Todavía viven en Buenos Aires muchos amigos de Lorca (3)

Edmundo Guibourg: El último bohemio

Dueño de la duda y de la calle Corrientes, Edmundo Guibourg no cree en Dios. Entiende que cada hombre sale al escenario de la vida para interpretar su papel y que al final no hay aplausos ni gritos de protesta. Él, que fue crítico siem­pre, se contradice con el pensamiento negando el elogio de la lucha, la íntima palmada de la gracia. No puede ser el hombre actor y olvido, y sólo ser Dios espectador de patio de butacas, mudo, sentado en el musgo de la pana, eternamente.

No cree en Dios, pero dice que ir contra la religión de las gen­tes es tirarse contra un muro, además es tirarse contra la poesía. Y si nos hacemos eternos, afirma, será por otra cosa; por ejemplo, Dante es Eterno, Esquilo es eterno, Aristófanes es eterno. . . También se engaña en esto, porque la hoja del recuerdo se traspapela algunas veces o se quema en el fuego de la Historia.

Le llamo por teléfono. Su voz viene de lejos, la tiene gastada por la noche, por la humedad de los teatros, por el rocío de Buenos Aires.

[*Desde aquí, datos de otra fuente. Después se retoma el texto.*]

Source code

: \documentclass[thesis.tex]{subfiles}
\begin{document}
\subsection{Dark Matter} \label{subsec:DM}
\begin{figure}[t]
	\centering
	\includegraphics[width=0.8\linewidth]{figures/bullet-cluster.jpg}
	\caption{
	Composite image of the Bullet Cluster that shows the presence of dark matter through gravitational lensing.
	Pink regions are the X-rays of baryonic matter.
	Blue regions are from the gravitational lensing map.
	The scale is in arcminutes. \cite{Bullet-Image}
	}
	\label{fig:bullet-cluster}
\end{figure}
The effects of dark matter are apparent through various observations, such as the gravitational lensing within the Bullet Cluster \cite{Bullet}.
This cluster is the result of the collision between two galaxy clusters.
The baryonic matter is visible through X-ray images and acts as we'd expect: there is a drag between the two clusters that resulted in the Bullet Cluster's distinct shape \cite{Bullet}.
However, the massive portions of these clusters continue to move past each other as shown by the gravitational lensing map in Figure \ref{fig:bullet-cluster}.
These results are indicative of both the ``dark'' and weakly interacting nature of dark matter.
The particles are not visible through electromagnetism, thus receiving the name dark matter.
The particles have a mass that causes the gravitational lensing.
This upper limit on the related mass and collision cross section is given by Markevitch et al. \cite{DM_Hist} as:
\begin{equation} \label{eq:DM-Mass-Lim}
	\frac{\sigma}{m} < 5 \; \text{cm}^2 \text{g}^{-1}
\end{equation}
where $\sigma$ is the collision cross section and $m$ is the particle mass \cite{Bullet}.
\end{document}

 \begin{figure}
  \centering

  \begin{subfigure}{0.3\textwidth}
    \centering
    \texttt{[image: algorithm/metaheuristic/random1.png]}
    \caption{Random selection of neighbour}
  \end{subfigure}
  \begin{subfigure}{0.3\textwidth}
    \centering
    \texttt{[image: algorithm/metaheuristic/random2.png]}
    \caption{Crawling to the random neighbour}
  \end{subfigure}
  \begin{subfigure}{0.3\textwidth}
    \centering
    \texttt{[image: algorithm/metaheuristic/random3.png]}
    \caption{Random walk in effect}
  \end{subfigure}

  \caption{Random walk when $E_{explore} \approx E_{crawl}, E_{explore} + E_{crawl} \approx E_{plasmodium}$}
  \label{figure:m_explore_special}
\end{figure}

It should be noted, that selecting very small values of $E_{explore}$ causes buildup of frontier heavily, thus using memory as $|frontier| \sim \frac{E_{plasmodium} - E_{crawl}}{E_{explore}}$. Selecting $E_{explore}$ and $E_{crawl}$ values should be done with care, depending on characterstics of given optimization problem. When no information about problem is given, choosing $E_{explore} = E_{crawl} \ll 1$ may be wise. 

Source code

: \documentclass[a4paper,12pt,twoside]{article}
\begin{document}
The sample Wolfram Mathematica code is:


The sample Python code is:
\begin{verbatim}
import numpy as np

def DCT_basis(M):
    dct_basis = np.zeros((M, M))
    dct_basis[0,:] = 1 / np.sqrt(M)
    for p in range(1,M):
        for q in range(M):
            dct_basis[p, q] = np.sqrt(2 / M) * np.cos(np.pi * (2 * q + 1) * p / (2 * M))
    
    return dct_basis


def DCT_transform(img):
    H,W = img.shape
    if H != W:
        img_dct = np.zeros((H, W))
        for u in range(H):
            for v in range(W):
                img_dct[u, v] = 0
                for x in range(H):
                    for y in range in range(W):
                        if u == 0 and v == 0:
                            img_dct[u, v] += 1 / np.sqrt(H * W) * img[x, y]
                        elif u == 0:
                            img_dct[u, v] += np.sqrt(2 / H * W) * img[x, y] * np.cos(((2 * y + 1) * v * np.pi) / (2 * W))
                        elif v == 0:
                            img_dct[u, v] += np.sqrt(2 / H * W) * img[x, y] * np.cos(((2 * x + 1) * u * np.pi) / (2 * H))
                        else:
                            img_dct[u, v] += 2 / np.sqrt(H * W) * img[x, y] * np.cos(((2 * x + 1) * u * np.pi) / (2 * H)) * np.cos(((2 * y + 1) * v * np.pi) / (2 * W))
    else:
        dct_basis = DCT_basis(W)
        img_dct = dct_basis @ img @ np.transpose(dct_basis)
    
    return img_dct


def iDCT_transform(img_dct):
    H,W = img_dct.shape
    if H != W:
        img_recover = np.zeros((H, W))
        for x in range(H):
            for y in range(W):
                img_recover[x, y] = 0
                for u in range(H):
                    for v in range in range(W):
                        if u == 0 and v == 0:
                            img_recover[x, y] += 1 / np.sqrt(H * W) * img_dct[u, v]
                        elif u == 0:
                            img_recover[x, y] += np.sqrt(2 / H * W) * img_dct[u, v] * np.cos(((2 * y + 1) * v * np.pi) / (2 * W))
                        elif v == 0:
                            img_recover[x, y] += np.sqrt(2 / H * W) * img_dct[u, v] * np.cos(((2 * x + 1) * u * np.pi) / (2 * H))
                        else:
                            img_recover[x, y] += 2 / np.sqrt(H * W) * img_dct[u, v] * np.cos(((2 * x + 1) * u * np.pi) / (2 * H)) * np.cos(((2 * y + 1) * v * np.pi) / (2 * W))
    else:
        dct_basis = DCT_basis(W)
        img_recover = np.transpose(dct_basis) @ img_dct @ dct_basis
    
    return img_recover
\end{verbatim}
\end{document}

Le digo que yo sí soy religioso y lo que quiero. Siento, al otro lado, un arrastrar de sillas, un poner en orden la larguísima escena de sus noventa y un años. Me cita como a un toro, a las cinco de la tarde, y es él mismo quien se acerca para abrirme la puerta que accede al natural descuido de su departamento. Junto a la mesa hay frutas que puede alcanzar, sin levantarse, con la mano. Y muchos cuadros con el perfil de Neruda —¿De Neruda?—  que han llenado de perfiles distintos el amarillento color de las paredes.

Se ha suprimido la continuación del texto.